Understanding the longest common subsequence problem

Many times when building software, the problem we're really solving is comparison. A diff tool shows a developer what changed between two versions of a file, a spell checker figures out the closest match to a misspelt word, and a plagiarism detector finds overlapping passages between two documents.

In all these cases, the core challenge is the same: given two sequences, find out what they share. A fundamental problem in this space is the longest common subsequence problem, where the goal is to find the longest sequence of elements that appears in the same relative order in both input sequences.

An example of a common subsequence between two strings.

The longest common subsequence problem is a foundational problem in dynamic programming and appears frequently in applications such as version control systems for detecting changes in files, computational biology for DNA sequence alignment, plagiarism detection, and data synchronization.

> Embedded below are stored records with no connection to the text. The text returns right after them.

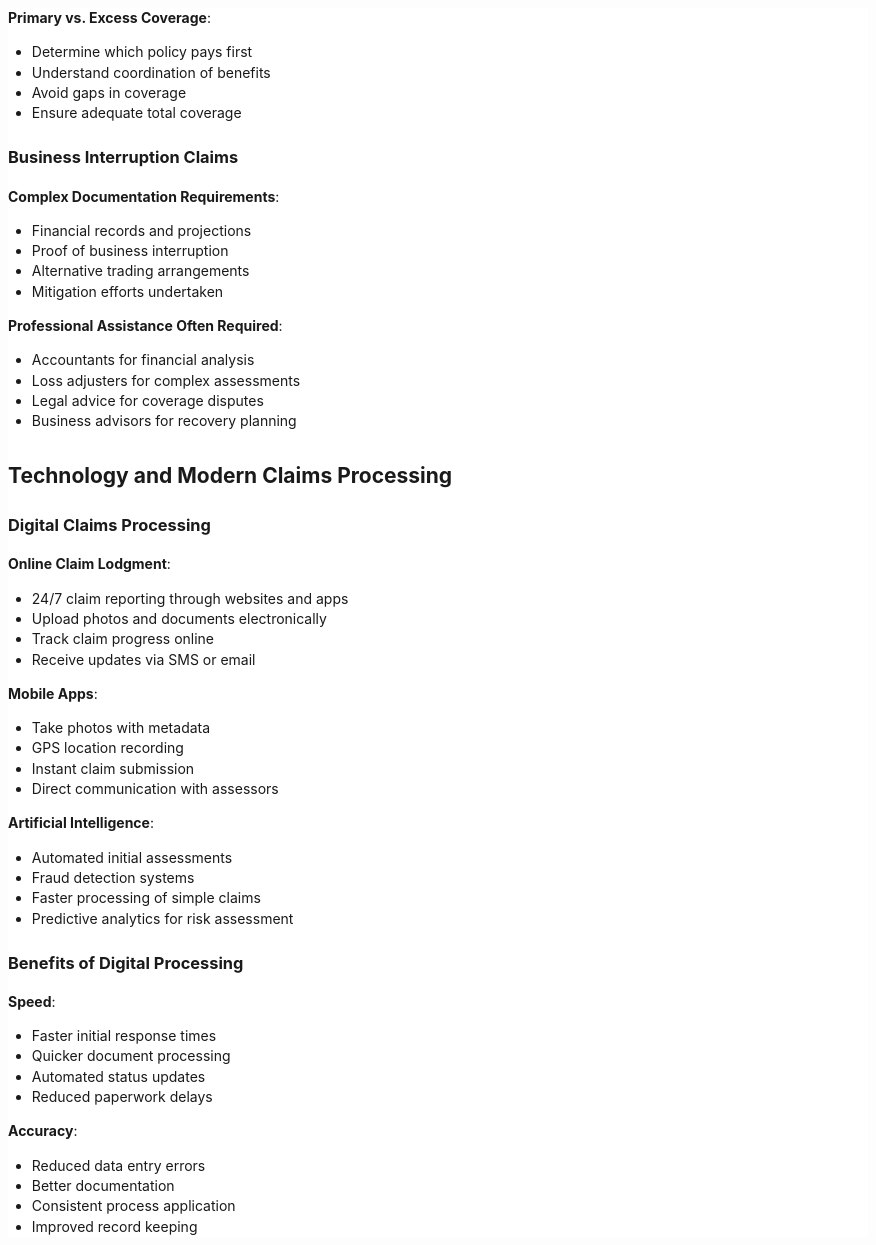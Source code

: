 **Primary vs. Excess Coverage**:
- Determine which policy pays first
- Understand coordination of benefits
- Avoid gaps in coverage
- Ensure adequate total coverage

### Business Interruption Claims

**Complex Documentation Requirements**:
- Financial records and projections
- Proof of business interruption
- Alternative trading arrangements
- Mitigation efforts undertaken

**Professional Assistance Often Required**:
- Accountants for financial analysis
- Loss adjusters for complex assessments
- Legal advice for coverage disputes
- Business advisors for recovery planning

## Technology and Modern Claims Processing

### Digital Claims Processing

**Online Claim Lodgment**:
- 24/7 claim reporting through websites and apps
- Upload photos and documents electronically
- Track claim progress online
- Receive updates via SMS or email

**Mobile Apps**:
- Take photos with metadata
- GPS location recording
- Instant claim submission
- Direct communication with assessors

**Artificial Intelligence**:
- Automated initial assessments
- Fraud detection systems
- Faster processing of simple claims
- Predictive analytics for risk assessment

### Benefits of Digital Processing

**Speed**:
- Faster initial response times
- Quicker document processing
- Automated status updates
- Reduced paperwork delays

**Accuracy**:
- Reduced data entry errors
- Better documentation
- Consistent process application
- Improved record keeping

In this lesson, we will learn about the longest common subsequence problem and how it can be solved efficiently using a dynamic programming solution.

The longest common subsequence problem

Consider we are given two strings s1 and s2 of lengths m and n respectively. A subsequence of a string is a sequence of characters that appears in the same relative order as in that string, but not necessarily contiguously. Unlike in a substring, the characters in a subsequence do not need to be adjacent in the original strings.

We need to find the length of the longest subsequence that is common to both s1 and s2.